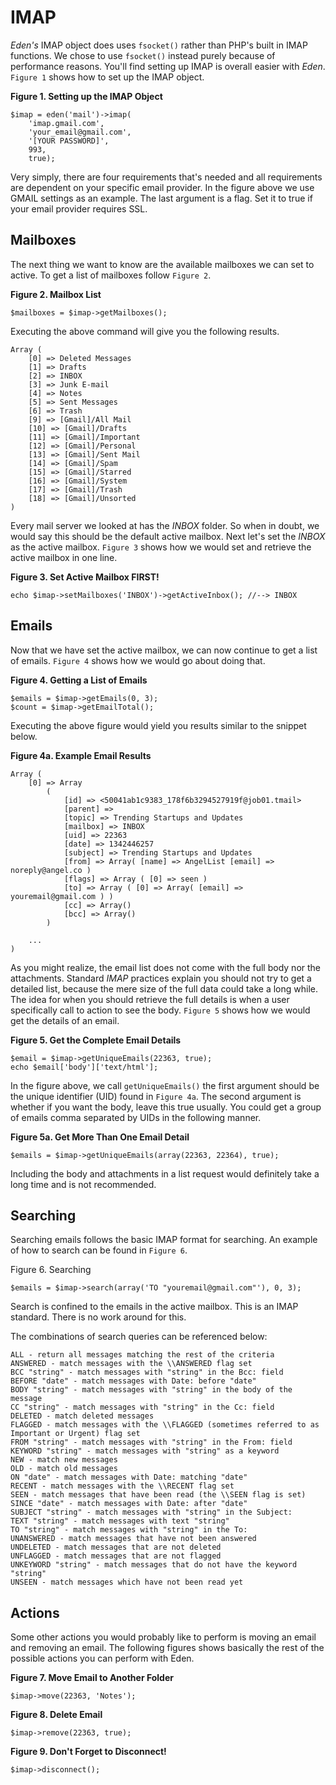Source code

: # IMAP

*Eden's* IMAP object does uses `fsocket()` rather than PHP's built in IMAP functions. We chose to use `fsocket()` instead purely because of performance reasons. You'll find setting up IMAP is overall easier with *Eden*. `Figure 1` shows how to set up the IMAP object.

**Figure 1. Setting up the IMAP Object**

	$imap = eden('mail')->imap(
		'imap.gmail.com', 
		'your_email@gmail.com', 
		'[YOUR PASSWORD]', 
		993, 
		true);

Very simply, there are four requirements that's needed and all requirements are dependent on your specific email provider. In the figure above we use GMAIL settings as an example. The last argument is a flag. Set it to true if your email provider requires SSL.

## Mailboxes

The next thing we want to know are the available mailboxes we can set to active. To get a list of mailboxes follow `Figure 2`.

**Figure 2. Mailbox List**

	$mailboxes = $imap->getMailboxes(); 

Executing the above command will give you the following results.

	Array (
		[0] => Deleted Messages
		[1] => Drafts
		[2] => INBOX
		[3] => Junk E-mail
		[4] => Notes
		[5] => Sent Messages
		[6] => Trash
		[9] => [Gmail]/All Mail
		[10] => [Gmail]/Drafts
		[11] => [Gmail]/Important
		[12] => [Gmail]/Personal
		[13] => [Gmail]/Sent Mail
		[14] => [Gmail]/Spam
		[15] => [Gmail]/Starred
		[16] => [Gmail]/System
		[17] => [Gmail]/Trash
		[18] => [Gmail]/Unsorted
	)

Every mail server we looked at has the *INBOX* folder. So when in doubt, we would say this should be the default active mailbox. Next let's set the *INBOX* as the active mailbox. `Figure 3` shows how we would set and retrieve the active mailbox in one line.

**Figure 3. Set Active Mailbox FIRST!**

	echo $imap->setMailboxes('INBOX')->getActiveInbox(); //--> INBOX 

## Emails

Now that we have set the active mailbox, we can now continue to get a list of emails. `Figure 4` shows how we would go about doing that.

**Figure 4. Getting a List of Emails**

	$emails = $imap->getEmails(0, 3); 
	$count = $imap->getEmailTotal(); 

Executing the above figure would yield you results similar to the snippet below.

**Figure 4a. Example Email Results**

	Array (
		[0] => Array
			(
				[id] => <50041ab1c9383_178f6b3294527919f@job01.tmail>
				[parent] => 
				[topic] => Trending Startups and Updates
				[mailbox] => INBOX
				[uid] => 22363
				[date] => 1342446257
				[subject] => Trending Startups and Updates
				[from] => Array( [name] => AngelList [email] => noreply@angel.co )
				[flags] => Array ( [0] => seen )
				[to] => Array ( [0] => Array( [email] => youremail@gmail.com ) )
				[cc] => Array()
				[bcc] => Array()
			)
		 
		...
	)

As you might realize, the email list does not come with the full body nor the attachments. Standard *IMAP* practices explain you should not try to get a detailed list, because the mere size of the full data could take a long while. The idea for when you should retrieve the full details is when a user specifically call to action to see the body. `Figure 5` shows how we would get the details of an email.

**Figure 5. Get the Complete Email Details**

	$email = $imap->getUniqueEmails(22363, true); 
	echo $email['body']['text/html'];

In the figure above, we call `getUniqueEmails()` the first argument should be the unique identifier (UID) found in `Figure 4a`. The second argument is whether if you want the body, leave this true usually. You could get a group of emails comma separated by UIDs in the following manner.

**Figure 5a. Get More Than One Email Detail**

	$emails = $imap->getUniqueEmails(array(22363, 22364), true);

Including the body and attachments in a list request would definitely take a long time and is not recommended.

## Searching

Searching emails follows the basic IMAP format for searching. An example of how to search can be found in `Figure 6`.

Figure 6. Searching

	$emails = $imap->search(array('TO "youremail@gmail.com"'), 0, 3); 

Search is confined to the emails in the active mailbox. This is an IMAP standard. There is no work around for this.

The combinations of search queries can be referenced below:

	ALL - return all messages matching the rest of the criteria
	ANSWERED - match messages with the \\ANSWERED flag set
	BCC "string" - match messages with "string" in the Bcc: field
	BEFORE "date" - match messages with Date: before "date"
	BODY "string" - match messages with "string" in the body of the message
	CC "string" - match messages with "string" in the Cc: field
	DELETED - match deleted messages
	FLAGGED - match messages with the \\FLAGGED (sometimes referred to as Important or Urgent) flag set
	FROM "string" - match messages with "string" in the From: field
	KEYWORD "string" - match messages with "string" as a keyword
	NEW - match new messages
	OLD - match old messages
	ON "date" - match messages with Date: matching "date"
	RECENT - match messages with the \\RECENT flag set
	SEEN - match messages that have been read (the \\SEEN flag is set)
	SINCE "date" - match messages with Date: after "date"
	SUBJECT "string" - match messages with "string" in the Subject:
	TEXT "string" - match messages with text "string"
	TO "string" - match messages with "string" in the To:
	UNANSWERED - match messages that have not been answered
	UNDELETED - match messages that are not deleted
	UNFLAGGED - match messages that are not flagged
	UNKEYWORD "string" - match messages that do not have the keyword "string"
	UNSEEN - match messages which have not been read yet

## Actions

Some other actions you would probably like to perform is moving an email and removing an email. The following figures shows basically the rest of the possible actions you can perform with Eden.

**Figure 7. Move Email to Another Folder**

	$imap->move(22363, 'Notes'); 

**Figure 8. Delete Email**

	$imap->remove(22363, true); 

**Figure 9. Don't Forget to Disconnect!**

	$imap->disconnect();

---

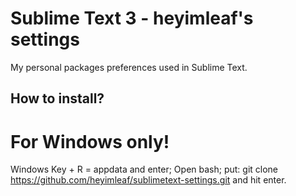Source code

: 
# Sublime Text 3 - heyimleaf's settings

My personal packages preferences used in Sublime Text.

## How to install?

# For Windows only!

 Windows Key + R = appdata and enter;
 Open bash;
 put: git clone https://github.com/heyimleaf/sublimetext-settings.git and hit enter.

--

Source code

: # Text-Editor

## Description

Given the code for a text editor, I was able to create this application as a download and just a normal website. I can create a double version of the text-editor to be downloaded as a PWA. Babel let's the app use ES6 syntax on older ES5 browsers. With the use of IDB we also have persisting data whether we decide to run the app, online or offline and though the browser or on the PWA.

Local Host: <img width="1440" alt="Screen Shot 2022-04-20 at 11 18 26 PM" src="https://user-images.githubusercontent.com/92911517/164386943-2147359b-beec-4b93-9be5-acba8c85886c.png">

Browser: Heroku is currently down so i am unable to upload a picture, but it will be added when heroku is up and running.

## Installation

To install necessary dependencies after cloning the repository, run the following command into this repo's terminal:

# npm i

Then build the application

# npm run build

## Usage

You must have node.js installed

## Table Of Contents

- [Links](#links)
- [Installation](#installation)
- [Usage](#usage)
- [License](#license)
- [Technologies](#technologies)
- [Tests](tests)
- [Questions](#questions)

ASSIGNMENT:
The word "rest" appears in some lines of the data; state how many such lines there are, and nothing further.

ANSWER TO THIS PROBLEM:
2